• **YOUR ASSIGNMENT**
From the first line of the records down to the one that holds "</i></h2> <br><hr>", transcribe each line exactly and add nothing.

[Source texts of formatted documents]
· · ·
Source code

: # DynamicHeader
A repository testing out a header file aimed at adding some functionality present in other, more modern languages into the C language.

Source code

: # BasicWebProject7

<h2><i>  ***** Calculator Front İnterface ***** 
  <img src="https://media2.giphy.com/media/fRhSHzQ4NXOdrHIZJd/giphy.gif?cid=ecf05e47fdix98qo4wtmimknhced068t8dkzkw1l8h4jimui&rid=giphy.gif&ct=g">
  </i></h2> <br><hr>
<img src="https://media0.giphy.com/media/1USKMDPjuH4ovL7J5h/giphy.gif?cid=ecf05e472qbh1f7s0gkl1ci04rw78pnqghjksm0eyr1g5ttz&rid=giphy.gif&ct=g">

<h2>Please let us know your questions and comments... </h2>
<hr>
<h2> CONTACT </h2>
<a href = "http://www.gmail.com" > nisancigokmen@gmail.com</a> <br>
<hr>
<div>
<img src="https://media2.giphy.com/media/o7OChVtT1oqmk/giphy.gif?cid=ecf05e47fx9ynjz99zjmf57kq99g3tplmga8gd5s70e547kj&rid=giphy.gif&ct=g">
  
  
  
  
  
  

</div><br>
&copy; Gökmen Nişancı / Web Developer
· · ·
• **PROBLEM SOLUTION**
Source code

: # DynamicHeader
A repository testing out a header file aimed at adding some functionality present in other, more modern languages into the C language.

Source code

: # BasicWebProject7

<h2><i>  ***** Calculator Front İnterface ***** 
  <img src="https://media2.giphy.com/media/fRhSHzQ4NXOdrHIZJd/giphy.gif?cid=ecf05e47fdix98qo4wtmimknhced068t8dkzkw1l8h4jimui&rid=giphy.gif&ct=g">
  </i></h2> <br><hr>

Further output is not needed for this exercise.